===== GIVEN DATA

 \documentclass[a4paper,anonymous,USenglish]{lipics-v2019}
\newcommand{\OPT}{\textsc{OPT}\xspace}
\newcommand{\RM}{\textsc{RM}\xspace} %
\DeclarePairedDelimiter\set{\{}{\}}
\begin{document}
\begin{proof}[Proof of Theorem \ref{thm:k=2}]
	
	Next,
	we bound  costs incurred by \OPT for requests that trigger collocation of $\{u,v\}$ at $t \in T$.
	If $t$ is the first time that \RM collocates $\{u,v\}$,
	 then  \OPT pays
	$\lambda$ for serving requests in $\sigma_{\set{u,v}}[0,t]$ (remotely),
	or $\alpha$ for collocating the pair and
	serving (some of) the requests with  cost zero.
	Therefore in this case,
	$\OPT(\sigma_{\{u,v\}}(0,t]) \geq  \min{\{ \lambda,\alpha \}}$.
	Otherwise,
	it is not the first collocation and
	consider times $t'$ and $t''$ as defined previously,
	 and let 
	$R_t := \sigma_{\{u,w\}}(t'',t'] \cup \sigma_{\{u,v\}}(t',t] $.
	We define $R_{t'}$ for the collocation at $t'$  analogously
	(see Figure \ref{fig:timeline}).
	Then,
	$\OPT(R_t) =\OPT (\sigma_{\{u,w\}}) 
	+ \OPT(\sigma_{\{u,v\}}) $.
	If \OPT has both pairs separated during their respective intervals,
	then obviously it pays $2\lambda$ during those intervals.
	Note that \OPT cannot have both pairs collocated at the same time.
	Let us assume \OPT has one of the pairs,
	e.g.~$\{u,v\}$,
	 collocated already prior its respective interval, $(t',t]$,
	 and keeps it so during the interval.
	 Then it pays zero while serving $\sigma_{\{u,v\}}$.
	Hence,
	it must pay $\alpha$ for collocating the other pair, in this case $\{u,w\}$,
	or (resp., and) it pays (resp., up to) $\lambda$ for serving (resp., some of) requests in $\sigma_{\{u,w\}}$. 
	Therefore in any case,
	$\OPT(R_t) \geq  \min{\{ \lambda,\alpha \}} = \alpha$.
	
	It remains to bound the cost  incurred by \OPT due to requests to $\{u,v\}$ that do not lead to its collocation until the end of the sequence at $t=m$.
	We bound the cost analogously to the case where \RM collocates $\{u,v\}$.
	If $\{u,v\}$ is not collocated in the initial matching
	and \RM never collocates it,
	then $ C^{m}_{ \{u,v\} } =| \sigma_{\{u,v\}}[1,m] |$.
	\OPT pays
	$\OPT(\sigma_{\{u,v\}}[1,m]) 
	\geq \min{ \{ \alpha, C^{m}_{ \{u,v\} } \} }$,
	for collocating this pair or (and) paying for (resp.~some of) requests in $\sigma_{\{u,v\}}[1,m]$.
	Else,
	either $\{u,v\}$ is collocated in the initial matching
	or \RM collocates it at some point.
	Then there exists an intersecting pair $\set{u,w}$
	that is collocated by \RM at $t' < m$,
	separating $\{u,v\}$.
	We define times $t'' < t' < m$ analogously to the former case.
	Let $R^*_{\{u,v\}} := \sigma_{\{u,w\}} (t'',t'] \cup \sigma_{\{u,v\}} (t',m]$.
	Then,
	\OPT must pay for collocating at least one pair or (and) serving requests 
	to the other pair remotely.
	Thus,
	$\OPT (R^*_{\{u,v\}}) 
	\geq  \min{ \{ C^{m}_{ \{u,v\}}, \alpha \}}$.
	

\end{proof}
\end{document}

==========

▶ _EXERCISE PROMPT_
Matching lines for the string "both": count them across the listing and reply with the number alone.

▶ _SOLUTION BELOW_
2